The agency differentiates between software that has a notable impact on the effectiveness and safety of drug use.
Pharmaceutical companies are embracing new technologies that could potentially assist patients with taking medication in a safe and effective manner.
In 2018, FDA began soliciting comments for a possible regulatory framework based around these technologies. In September 2023, the agency issued its draft guidance on the subject, explaining how drug sponsors should describe their software both in FDA required labeling and promotional labeling.
For the required labeling, which includes prescribing information, the sponsor can submit evidence to FDA that the software results in a meaningful improvement in a clinical outcome as compared to when the patient takes the drug without using the software. If the evidence supports this, the label should include relevant information about the software and its use.
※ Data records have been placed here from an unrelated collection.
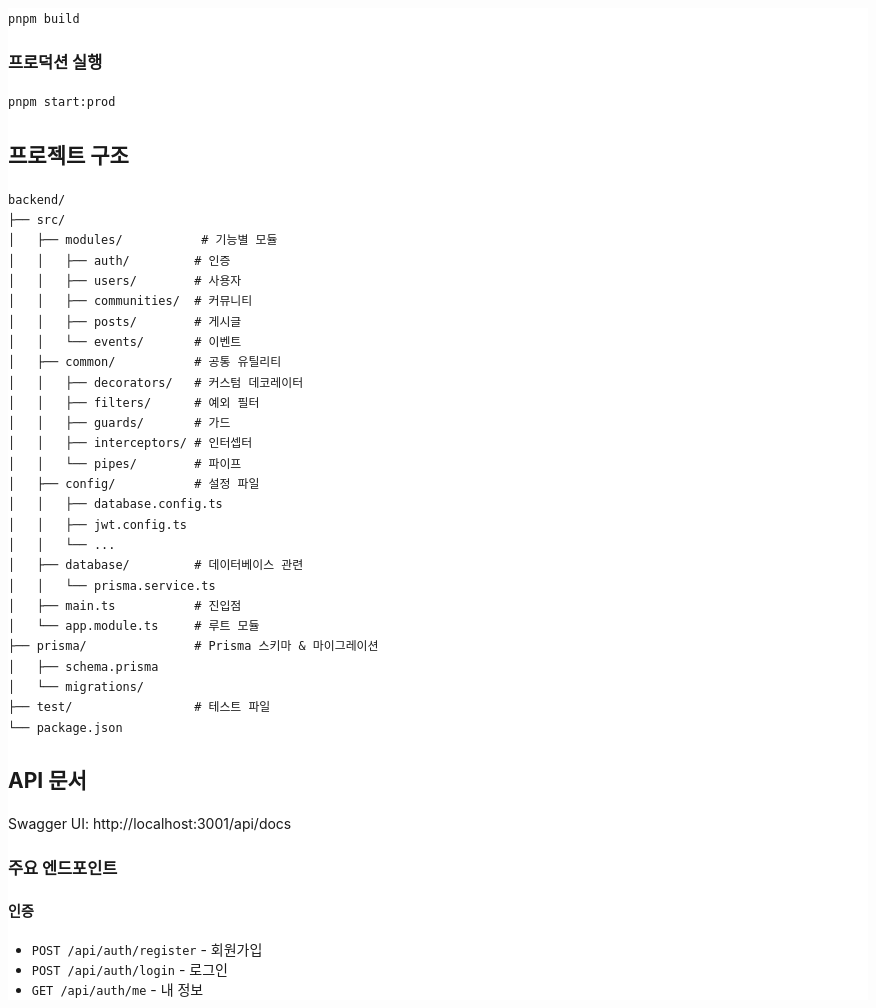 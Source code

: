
 ```bash
pnpm build
```

### 프로덕션 실행

```bash
pnpm start:prod
```

## 프로젝트 구조

```
backend/
├── src/
│   ├── modules/           # 기능별 모듈
│   │   ├── auth/         # 인증
│   │   ├── users/        # 사용자
│   │   ├── communities/  # 커뮤니티
│   │   ├── posts/        # 게시글
│   │   └── events/       # 이벤트
│   ├── common/           # 공통 유틸리티
│   │   ├── decorators/   # 커스텀 데코레이터
│   │   ├── filters/      # 예외 필터
│   │   ├── guards/       # 가드
│   │   ├── interceptors/ # 인터셉터
│   │   └── pipes/        # 파이프
│   ├── config/           # 설정 파일
│   │   ├── database.config.ts
│   │   ├── jwt.config.ts
│   │   └── ...
│   ├── database/         # 데이터베이스 관련
│   │   └── prisma.service.ts
│   ├── main.ts           # 진입점
│   └── app.module.ts     # 루트 모듈
├── prisma/               # Prisma 스키마 & 마이그레이션
│   ├── schema.prisma
│   └── migrations/
├── test/                 # 테스트 파일
└── package.json
```

## API 문서

Swagger UI: http://localhost:3001/api/docs

### 주요 엔드포인트

#### 인증
- `POST /api/auth/register` - 회원가입
- `POST /api/auth/login` - 로그인
- `GET /api/auth/me` - 내 정보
If the software does not have a meaningful outcome on the use of the medication, then it should not be included on required labeling. In that case, the sponsor will simply have to follow the regulations for promotional labeling and ensure that the information presented, such as in a screen display or text message, is accurate, non-misleading, and balanced.
FDA recognizes various types of software as being prescription drug-use related. This can include apps that act as a digital medication log, or a device-connected product that directly transmits drug use related data.
According to a press release from FDA, the agency has mostly seen products that use basic software that mostly focus on providing convenience to the patient. However, the agency also recognizes that this is a growing field and that more and more drug sponsors are adding software functions to prescription drugs and treatments.
As the field continues to grow, the agency will continue to monitor it and work with companies to ensure that the regulations properly protect products being brought to market.